Task to carry out
Among the records, which lines hold the word "Theoph"? Pick them out.

>>>>>

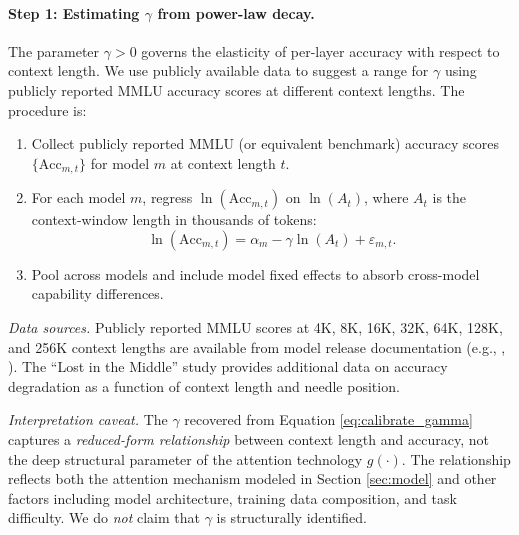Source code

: \paragraph{Step 1: Estimating $\gamma$ from power-law decay.} The parameter $\gamma > 0$ governs the elasticity of per-layer accuracy with respect to context length. We use publicly available data to suggest a range for $\gamma$ using publicly reported MMLU accuracy scores at different context lengths. The procedure is:
\begin{enumerate}
\item[(i)] Collect publicly reported MMLU (or equivalent benchmark) accuracy scores $\{\text{Acc}_{m,t}\}$ for model $m$ at context length $t$.
\item[(ii)] For each model $m$, regress $\ln(\text{Acc}_{m,t})$ on $\ln(A_t)$, where $A_t$ is the context-window length in thousands of tokens:
\begin{equation}\label{eq:calibrate_gamma}
\ln(\text{Acc}_{m,t}) = \alpha_m - \gamma \ln(A_t) + \varepsilon_{m,t}.
\end{equation}
\item[(iii)] Pool across models and include model fixed effects to absorb cross-model capability differences.
\end{enumerate}

\textit{Data sources.} Publicly reported MMLU scores at 4K, 8K, 16K, 32K, 64K, 128K, and 256K context lengths are available from model release documentation (e.g., \citealp{openai2024gpt4}, \citealp{anthropic2024claude}). The ``Lost in the Middle'' study \citep{liu2024lost} provides additional data on accuracy degradation as a function of context length and needle position.

\textit{Interpretation caveat.} The $\gamma$ recovered from Equation \ref{eq:calibrate_gamma} captures a \emph{reduced-form relationship} between context length and accuracy, not the deep structural parameter of the attention technology $g(\cdot)$. The relationship reflects both the attention mechanism modeled in Section \ref{sec:model} and other factors including model architecture, training data composition, and task difficulty. We do \emph{not} claim that $\gamma$ is structurally identified.

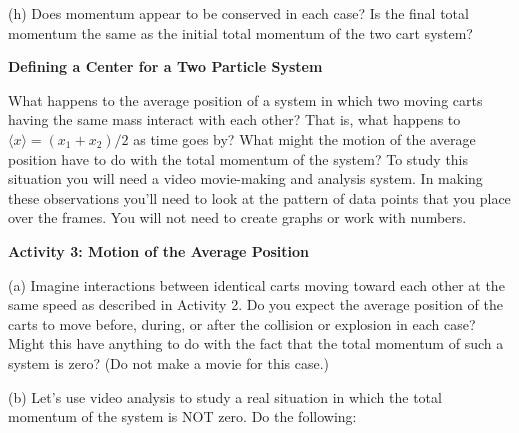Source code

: (h) Does momentum appear to be conserved in each case? Is the final total momentum
the same as the initial total momentum of the two cart system?
\vspace{20mm}

\textbf{Defining a Center for a Two Particle System }

What happens to the average position of a system in which two moving carts having
the same mass interact with each other? That is, what happens to 
\(\langle x\rangle = (x_{1} 
+ x_{2} )/2\) as time goes by? What might the motion of the average position
have to do with the total momentum of the system? To study this situation you
will need a video movie-making and analysis system. In making these observations
you'll need to look at the pattern of data points that you place over the frames.
You will not need to create graphs or work with numbers. 

\textbf{Activity 3: Motion of the Average Position} 

(a) Imagine interactions between identical carts moving toward each other at
the same speed as described in Activity 2. Do you expect the average position
of the carts to move before, during, or after the collision or explosion in
each case? Might this have anything to do with the fact that the total momentum
of such a system is zero? (Do not make a movie for this case.)
\vspace{20mm}

(b) Let's use video analysis to study a real situation in which the total momentum of the system is NOT zero. Do the following: 

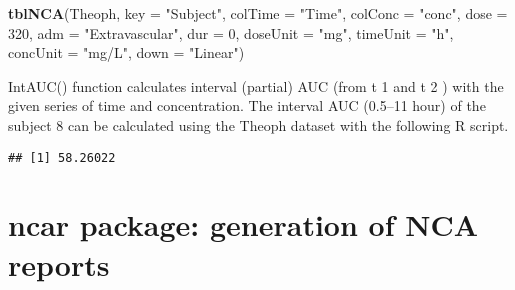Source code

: \documentclass[12pt,]{krantz}
\newenvironment{Shaded}{\begin{snugshade}}{\end{snugshade}}
\newcommand{\KeywordTok}[1]{\textcolor[rgb]{0.13,0.29,0.53}{\textbf{#1}}}
\newcommand{\DataTypeTok}[1]{\textcolor[rgb]{0.13,0.29,0.53}{#1}}
\newcommand{\DecValTok}[1]{\textcolor[rgb]{0.00,0.00,0.81}{#1}}
\newcommand{\FloatTok}[1]{\textcolor[rgb]{0.00,0.00,0.81}{#1}}
\newcommand{\StringTok}[1]{\textcolor[rgb]{0.31,0.60,0.02}{#1}}
\newcommand{\OperatorTok}[1]{\textcolor[rgb]{0.81,0.36,0.00}{\textbf{#1}}}
\newcommand{\NormalTok}[1]{#1}
\theoremstyle{definition}
\theoremstyle{definition}
\theoremstyle{definition}
\theoremstyle{remark}
\begin{document}
\begin{Shaded}
\begin{Highlighting}[]
\KeywordTok{tblNCA}\NormalTok{(Theoph, }\DataTypeTok{key =} \StringTok{"Subject"}\NormalTok{, }\DataTypeTok{colTime =} \StringTok{"Time"}\NormalTok{, }\DataTypeTok{colConc =} \StringTok{"conc"}\NormalTok{, }\DataTypeTok{dose =} \DecValTok{320}\NormalTok{, }
       \DataTypeTok{adm =} \StringTok{"Extravascular"}\NormalTok{, }\DataTypeTok{dur =} \DecValTok{0}\NormalTok{, }\DataTypeTok{doseUnit =} \StringTok{"mg"}\NormalTok{, }\DataTypeTok{timeUnit =} \StringTok{"h"}\NormalTok{, }\DataTypeTok{concUnit =} \StringTok{"mg/L"}\NormalTok{, }
       \DataTypeTok{down =} \StringTok{"Linear"}\NormalTok{)}
\end{Highlighting}
\end{Shaded}

IntAUC() function calculates interval (partial) AUC (from t 1 and t 2 )
with the given series of time and concentration. The interval AUC
(0.5--11 hour) of the subject 8 can be calculated using the Theoph
dataset with the following R script.

\begin{Shaded}
\end{Shaded}

\begin{verbatim}
## [1] 58.26022
\end{verbatim}

\section{ncar package: generation of NCA
reports}\label{ncar-package-generation-of-nca-reports}
\end{document}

<<<<<

Reply to the exercise
\KeywordTok{tblNCA}\NormalTok{(Theoph, }\DataTypeTok{key =} \StringTok{"Subject"}\NormalTok{, }\DataTypeTok{colTime =} \StringTok{"Time"}\NormalTok{, }\DataTypeTok{colConc =} \StringTok{"conc"}\NormalTok{, }\DataTypeTok{dose =} \DecValTok{320}\NormalTok{, }
(0.5--11 hour) of the subject 8 can be calculated using the Theoph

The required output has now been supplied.